WHAT YOU WILL DO:
Look through the listing and locate every line containing the word "FSFG"; copy those lines.

(RECORDS SUPPLIED)

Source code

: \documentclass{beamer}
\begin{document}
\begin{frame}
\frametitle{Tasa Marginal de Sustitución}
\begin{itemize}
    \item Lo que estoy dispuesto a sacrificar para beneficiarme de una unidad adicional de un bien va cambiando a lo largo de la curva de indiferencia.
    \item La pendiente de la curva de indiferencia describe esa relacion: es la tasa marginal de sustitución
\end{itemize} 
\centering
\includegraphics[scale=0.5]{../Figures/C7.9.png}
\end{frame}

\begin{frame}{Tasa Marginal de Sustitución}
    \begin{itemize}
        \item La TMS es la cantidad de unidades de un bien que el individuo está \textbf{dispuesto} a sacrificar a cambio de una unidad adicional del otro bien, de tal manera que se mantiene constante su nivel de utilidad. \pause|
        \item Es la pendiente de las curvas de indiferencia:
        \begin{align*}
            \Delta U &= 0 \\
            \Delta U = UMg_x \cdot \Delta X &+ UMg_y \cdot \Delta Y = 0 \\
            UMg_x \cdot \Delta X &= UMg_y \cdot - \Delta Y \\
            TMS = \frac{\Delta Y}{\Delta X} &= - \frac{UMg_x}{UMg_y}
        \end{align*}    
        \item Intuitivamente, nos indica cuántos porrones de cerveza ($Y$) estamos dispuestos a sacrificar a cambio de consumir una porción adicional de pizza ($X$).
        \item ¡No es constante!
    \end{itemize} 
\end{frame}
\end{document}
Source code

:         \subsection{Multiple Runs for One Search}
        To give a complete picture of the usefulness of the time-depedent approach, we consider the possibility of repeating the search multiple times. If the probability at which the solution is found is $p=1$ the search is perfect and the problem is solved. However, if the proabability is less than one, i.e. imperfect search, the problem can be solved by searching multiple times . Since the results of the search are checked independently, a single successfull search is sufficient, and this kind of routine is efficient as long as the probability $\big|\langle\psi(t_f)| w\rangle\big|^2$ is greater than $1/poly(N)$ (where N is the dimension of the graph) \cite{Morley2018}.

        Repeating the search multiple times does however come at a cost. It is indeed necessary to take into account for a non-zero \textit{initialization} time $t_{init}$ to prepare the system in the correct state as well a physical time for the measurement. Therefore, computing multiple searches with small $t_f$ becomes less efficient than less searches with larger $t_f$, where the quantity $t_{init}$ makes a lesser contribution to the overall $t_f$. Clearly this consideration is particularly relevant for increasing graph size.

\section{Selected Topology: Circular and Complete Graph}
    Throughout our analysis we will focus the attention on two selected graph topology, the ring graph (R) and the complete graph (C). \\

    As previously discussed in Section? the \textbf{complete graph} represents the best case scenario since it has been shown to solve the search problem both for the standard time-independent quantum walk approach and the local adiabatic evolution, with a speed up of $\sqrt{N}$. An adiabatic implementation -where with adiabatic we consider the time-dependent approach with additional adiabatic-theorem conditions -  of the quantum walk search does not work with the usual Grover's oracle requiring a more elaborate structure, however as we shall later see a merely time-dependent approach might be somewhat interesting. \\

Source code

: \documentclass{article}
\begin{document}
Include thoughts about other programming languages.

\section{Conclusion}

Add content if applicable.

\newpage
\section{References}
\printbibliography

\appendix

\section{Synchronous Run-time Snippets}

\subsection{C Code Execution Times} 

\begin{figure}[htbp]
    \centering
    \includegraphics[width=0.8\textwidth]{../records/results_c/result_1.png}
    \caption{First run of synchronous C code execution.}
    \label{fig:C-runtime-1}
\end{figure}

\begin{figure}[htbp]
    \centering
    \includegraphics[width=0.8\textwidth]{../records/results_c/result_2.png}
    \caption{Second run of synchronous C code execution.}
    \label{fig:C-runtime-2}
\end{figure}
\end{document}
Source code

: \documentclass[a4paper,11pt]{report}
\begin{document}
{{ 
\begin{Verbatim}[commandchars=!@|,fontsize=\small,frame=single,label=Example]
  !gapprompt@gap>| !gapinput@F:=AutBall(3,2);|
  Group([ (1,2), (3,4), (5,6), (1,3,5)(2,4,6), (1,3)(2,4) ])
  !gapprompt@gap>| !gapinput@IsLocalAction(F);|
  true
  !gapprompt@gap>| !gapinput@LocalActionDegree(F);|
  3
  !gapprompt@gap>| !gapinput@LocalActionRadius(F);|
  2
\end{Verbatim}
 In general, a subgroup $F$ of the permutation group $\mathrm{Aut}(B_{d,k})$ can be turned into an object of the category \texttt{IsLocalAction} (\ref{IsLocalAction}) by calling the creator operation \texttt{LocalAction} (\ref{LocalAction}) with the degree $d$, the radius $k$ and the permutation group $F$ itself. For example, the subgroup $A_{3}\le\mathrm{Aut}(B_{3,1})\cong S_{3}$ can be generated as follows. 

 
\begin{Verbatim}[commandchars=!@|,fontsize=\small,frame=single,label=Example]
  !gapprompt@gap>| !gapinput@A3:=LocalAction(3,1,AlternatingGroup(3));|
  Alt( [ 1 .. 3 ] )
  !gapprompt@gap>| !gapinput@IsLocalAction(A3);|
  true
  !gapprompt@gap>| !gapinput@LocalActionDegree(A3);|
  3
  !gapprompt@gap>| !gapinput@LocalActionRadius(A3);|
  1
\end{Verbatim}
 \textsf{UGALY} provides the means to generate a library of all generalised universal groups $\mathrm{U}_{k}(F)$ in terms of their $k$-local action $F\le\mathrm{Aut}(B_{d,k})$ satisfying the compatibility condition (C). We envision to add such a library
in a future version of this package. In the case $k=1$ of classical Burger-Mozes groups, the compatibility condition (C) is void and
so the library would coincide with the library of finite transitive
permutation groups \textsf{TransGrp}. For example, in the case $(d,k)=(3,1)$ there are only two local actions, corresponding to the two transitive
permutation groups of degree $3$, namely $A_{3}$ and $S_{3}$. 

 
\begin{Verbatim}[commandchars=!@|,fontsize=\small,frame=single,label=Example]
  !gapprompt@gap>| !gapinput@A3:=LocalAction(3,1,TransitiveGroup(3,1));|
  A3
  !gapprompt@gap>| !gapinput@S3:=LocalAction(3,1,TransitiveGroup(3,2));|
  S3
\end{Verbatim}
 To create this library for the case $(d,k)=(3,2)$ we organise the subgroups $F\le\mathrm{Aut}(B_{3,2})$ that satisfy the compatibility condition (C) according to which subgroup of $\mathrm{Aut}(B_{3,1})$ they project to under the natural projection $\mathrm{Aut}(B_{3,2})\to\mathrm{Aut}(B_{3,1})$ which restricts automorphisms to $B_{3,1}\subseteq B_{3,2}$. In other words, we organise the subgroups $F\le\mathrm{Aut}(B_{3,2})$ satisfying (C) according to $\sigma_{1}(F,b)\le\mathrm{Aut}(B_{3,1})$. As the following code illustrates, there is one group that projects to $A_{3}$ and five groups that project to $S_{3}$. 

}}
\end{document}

(End RECORDS SUPPLIED)
(RECORDS SUPPLIED)

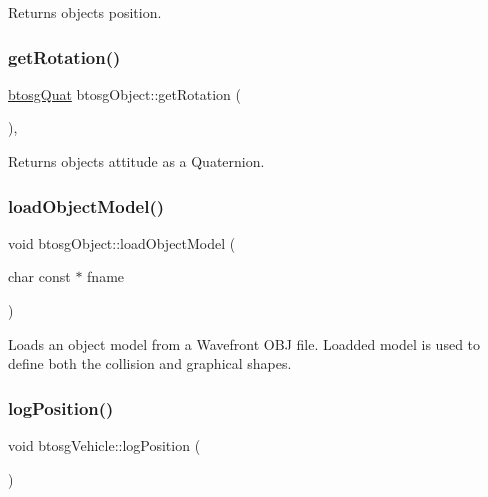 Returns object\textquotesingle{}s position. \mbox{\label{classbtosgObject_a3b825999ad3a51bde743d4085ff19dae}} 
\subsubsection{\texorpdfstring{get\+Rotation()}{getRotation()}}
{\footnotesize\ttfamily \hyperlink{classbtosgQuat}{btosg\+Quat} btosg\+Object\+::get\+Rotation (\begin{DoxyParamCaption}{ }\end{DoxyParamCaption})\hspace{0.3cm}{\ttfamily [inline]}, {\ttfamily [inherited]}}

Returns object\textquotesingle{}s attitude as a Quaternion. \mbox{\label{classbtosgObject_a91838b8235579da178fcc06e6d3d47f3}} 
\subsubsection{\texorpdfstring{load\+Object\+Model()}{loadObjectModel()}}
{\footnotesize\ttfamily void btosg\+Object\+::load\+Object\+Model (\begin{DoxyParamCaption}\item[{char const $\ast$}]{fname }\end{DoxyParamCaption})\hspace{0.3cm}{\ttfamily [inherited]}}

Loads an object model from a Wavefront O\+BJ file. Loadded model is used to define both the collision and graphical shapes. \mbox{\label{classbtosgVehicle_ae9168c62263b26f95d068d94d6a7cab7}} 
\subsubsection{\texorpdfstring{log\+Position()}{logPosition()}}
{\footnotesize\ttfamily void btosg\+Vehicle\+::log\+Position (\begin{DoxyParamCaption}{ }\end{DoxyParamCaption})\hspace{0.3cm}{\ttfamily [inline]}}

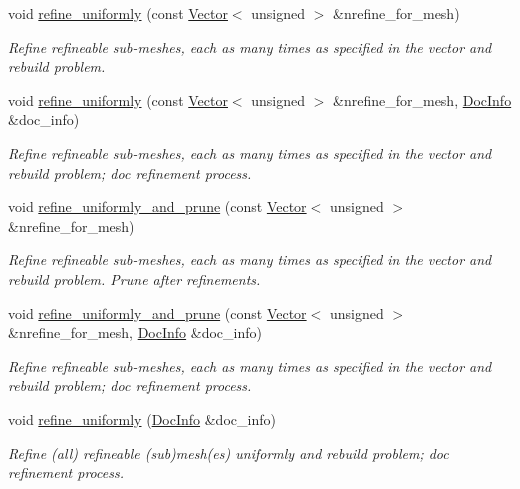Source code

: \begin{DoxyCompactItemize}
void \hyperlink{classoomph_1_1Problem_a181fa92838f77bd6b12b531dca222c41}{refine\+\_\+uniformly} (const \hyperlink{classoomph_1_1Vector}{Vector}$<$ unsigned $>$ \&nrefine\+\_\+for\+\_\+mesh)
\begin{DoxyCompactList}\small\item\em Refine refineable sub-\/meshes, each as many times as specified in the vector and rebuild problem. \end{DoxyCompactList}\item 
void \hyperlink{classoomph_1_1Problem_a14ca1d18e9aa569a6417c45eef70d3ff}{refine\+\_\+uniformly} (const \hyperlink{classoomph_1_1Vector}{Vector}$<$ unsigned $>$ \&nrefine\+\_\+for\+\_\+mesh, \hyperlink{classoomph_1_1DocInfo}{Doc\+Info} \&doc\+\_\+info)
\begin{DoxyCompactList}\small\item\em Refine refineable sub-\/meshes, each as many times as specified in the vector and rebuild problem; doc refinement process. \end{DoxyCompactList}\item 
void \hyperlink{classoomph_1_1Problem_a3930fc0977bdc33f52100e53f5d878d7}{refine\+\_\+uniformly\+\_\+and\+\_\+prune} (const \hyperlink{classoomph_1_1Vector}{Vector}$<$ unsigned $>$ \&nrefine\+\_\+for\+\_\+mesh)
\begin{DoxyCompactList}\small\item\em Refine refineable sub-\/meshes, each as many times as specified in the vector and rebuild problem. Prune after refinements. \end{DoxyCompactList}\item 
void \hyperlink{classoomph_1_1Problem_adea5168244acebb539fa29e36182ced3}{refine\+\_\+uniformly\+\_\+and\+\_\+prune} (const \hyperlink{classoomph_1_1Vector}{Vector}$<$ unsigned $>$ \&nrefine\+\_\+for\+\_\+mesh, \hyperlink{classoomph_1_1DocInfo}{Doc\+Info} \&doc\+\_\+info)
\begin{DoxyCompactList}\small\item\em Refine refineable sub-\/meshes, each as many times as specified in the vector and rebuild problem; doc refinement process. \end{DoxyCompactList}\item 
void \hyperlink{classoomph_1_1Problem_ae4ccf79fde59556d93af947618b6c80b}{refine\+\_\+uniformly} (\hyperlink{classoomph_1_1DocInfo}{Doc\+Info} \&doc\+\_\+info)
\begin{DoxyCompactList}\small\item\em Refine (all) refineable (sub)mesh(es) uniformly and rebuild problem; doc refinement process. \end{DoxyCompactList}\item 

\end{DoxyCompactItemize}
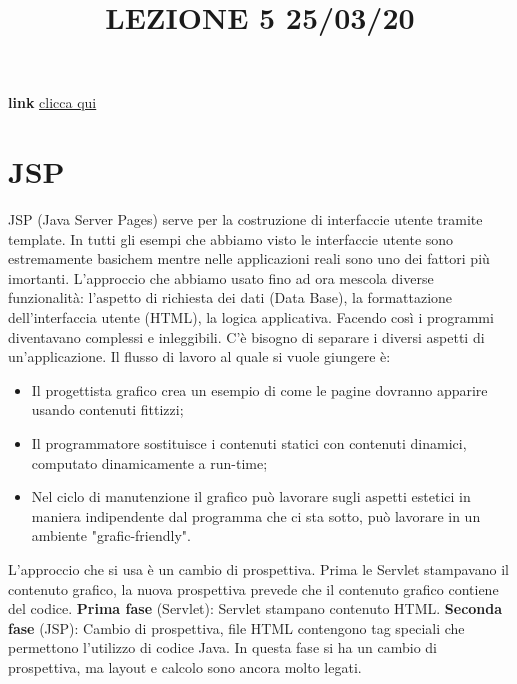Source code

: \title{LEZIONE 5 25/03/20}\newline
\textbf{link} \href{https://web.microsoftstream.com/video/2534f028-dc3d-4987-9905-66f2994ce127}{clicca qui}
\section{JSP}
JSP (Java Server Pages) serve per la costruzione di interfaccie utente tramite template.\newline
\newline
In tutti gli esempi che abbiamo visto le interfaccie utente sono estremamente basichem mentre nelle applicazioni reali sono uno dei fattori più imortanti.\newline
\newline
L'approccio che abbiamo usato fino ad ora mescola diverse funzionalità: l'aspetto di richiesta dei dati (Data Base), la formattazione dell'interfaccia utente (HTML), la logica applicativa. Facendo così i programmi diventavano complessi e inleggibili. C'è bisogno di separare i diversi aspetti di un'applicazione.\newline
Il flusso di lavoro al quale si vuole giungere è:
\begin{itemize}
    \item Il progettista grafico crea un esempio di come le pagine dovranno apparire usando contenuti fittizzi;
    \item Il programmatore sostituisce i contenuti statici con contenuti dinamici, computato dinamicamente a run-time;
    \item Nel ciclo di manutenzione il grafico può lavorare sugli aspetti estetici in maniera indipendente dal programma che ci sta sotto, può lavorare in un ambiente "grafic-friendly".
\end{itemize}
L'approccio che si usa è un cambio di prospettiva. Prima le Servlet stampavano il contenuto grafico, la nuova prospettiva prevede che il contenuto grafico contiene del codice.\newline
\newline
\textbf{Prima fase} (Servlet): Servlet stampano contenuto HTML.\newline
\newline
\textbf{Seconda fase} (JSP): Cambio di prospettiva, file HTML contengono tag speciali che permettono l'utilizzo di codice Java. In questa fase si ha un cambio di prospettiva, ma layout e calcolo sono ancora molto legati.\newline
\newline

(End RECORDS SUPPLIED)
(RECORDS SUPPLIED)

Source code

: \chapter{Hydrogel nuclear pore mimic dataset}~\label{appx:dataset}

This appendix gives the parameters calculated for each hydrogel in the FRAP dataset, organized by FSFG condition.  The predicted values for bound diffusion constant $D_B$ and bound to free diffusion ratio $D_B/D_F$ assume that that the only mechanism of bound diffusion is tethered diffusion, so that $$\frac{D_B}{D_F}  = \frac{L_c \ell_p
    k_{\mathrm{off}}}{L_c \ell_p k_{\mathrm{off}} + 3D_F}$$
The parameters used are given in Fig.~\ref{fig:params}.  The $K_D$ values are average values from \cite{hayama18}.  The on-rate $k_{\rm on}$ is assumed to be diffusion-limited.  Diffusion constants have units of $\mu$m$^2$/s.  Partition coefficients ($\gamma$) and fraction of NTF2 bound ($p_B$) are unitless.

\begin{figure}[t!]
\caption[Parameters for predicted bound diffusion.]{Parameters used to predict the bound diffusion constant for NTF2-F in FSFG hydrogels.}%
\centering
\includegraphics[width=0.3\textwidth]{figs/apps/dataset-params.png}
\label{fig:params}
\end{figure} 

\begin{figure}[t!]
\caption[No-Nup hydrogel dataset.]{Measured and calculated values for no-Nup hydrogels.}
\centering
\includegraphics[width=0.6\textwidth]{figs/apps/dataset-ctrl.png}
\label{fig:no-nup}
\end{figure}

(End RECORDS SUPPLIED)

EXERCISE RESPONSE:
This appendix gives the parameters calculated for each hydrogel in the FRAP dataset, organized by FSFG condition.  The predicted values for bound diffusion constant $D_B$ and bound to free diffusion ratio $D_B/D_F$ assume that that the only mechanism of bound diffusion is tethered diffusion, so that $$\frac{D_B}{D_F}  = \frac{L_c \ell_p
\caption[Parameters for predicted bound diffusion.]{Parameters used to predict the bound diffusion constant for NTF2-F in FSFG hydrogels.}%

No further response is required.